Dashboard - Which will show high level stats like ( No of products, No of companies, Total size, ....)
Products - List view( To view the complete list )- Will show the details of a product on selecting any product
Here, I will have to show the product details and will have to list the companies who are all consuming.
Companies - List view( To view the complete list )- Will show the details company each selecting any company
Here, I will have to show Company details and all the products it is consuming.
The way, I am storing currently.
Dashboard collection - To show the stats details like, Total products, Total companies, ...
{
"time" :
"totalProducts" : NumberLong(1000),
"totalCompanies" : "1.5",
}
Products collection - Will have the following details.
{
"productName" : "Small Box",
"total" : NumberLong(1000),
"weight" : "1.5",
"durability" : "20",
"companies" : [
{
"name" : "Nike",
"taken" : NumberLong(10)
},
{
"name" : "Reebok",
"taken" : NumberLong(20)
}
]
}
Companies collection - will have the following details
{
"companyName" : "Nike",
"products" : [
{
"name" : "Small Box",
"taken" : NumberLong(10)
},
{
"name" : "Medium Box",
"taken" : NumberLong(20)
}
]
}
So, on each run, I am generating unique Id and adding this id to all the data being stored. I am keeping only last 2 weeks of data in these collections. Data older than 2 weeks will be cleaned every day.
So, when user comes to Dashboard, doing sort by to get the latest record and showing the details. There will be only one record for each run in Dashboard collection and there will be last 2 weeks of records.
When user comes to Products screen, Still will have to get the latest record from Dashboard to get the UniqueId and going to Products collection to get all the records for that UniqueId as there will be around 2000 records for each run. Same for companies collection.
Here, I will have to always show the latest data. I am going to 2 different collection when user goes to Products or Companies screen.

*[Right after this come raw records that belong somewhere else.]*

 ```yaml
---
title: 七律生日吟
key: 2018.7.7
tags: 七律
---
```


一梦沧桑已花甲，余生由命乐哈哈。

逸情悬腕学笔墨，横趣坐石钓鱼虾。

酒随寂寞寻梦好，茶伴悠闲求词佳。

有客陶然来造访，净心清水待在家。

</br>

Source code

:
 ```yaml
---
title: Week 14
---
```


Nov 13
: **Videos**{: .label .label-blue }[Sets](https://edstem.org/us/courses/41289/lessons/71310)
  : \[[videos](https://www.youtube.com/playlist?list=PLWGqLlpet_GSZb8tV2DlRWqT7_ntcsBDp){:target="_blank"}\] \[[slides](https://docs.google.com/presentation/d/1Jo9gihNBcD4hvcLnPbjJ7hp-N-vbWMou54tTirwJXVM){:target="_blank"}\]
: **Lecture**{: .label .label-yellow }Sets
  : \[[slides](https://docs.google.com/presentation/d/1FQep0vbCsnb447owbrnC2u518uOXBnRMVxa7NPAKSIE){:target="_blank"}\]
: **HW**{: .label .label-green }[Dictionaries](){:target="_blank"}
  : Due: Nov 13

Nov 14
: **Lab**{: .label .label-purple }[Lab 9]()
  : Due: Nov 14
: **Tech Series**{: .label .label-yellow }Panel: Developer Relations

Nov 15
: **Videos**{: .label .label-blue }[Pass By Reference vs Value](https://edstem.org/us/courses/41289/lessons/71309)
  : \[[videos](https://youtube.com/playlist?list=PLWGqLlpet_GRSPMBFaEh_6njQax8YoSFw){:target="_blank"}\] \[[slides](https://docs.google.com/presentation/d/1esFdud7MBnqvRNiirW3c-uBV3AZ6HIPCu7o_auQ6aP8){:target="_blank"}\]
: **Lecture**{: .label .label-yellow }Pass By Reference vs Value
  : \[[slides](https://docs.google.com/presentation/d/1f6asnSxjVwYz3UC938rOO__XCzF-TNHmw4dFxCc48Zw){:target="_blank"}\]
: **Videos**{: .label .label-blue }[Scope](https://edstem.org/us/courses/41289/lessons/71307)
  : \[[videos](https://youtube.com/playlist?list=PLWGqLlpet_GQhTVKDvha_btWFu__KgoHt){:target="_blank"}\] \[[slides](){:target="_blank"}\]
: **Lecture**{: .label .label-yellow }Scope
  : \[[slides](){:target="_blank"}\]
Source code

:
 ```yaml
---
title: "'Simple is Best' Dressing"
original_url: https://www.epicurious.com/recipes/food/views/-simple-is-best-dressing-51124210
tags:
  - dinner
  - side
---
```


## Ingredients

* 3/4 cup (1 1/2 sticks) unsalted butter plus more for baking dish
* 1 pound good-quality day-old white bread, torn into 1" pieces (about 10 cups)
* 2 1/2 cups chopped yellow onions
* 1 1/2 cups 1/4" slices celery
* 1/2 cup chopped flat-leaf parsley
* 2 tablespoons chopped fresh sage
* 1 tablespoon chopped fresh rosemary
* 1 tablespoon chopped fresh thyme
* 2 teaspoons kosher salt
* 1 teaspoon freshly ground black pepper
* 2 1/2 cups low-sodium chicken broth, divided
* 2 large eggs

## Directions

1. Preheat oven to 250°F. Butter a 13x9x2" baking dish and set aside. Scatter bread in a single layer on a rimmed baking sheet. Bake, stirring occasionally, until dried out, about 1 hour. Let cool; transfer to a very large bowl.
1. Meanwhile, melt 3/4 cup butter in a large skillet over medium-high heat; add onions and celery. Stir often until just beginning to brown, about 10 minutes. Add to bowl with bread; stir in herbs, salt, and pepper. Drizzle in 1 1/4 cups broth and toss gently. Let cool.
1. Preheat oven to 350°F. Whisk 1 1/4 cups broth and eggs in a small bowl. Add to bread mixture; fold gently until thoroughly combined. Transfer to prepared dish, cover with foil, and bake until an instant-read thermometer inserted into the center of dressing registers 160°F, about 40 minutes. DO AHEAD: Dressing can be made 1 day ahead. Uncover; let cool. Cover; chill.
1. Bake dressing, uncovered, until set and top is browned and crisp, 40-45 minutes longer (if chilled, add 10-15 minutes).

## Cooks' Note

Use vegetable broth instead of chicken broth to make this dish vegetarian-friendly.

Is there any better approach?
Please check Its help you how to prepare schema
Note : Mongo Version : 3.6.5
Products Coolection
/* 1 */
{
"_id" : ObjectId("5bb1e270269004e06093e178"),
"productName" : "Small Box",
"total" : NumberLong(1000),
"weight" : "1.5",
"durability" : "20",
"companies" : [
ObjectId("5bb1e2d2269004e06093e17b"),
ObjectId("5bb1e2d8269004e06093e17c")
],
"date" : ISODate("2018-10-01T09:28:40.502Z")
}
/* 2 */
{
"_id" : ObjectId("5bb1e293269004e06093e179"),
"productName" : "Large Box",
"total" : 1000.0,
"weight" : "1.2",
"durability" : "20",
"companies" : [
ObjectId("5bb1e2d8269004e06093e17c"),
ObjectId("5bb1e2de269004e06093e17d")
],
"date" : ISODate("2018-10-01T09:28:40.502Z")
}
/* 3 */
{
"_id" : ObjectId("5bb1e29d269004e06093e17a"),
"productName" : "Medium Box",
"total" : 1000.0,
"weight" : "1.2",
"durability" : "20",
"companies" : [
ObjectId("5bb1e2d2269004e06093e17b"),
ObjectId("5bb1e2d8269004e06093e17c"),
ObjectId("5bb1e2de269004e06093e17d")
],
"date" : ISODate("2018-07-01T09:28:40.502Z")
}
Company collection
/* 1 */
{
"_id" : ObjectId("5bb1e2d2269004e06093e17b"),
"companyName" : "Nike"
}
/* 2 */
{
"_id" : ObjectId("5bb1e2d8269004e06093e17c"),
"companyName" : "Reebok"
}
/* 3 */
{
"_id" : ObjectId("5bb1e2de269004e06093e17d"),
"companyName" : "PUMA"
}
Get Single products with comapny
db.getCollection('products').aggregate([{
$match : { "_id" : ObjectId("5bb1e270269004e06093e178") } },
{ $lookup : {
from : 'company',
foreignField : '_id',
localField : 'companies',
as : 'companies'
}
}
])
All Producsts with Company List
db.getCollection('products').aggregate([
{ $lookup : {
from : 'company',
foreignField : '_id',
localField : 'companies',
as : 'companies'
}
}
])
Company by id and its used products
db.getCollection('company').aggregate([{
$match : { "_id" : ObjectId("5bb1e2d2269004e06093e17b") } },
{ $lookup : {
from : 'products',
foreignField : 'companies',
localField : '_id',
as : 'products'
}
}
])
Also by add date fields in each products you get last week data by
db.getCollection('products').aggregate([{
$match : {
date: {
$gte: new Date(new Date() - 7 * 60 * 60 * 24 * 1000)
} } },
{ $lookup : {
from : 'products',
foreignField : 'companies',
localField : '_id',
as : 'products'
}
}
])
Get latest product with company
db.getCollection('products').aggregate([
{ $sort : { date : -1} },
{ $limit : 1},
{ $lookup : {
from : 'company',
foreignField : '_id',
localField : 'companies',
as : 'companies'
}
}
])
So, On each run, I am generating unique Id and adding this id to all the data being stored. I am keeping only last 2 weeks of data in these collections. Data older than 2 weeks will be cleaned every day.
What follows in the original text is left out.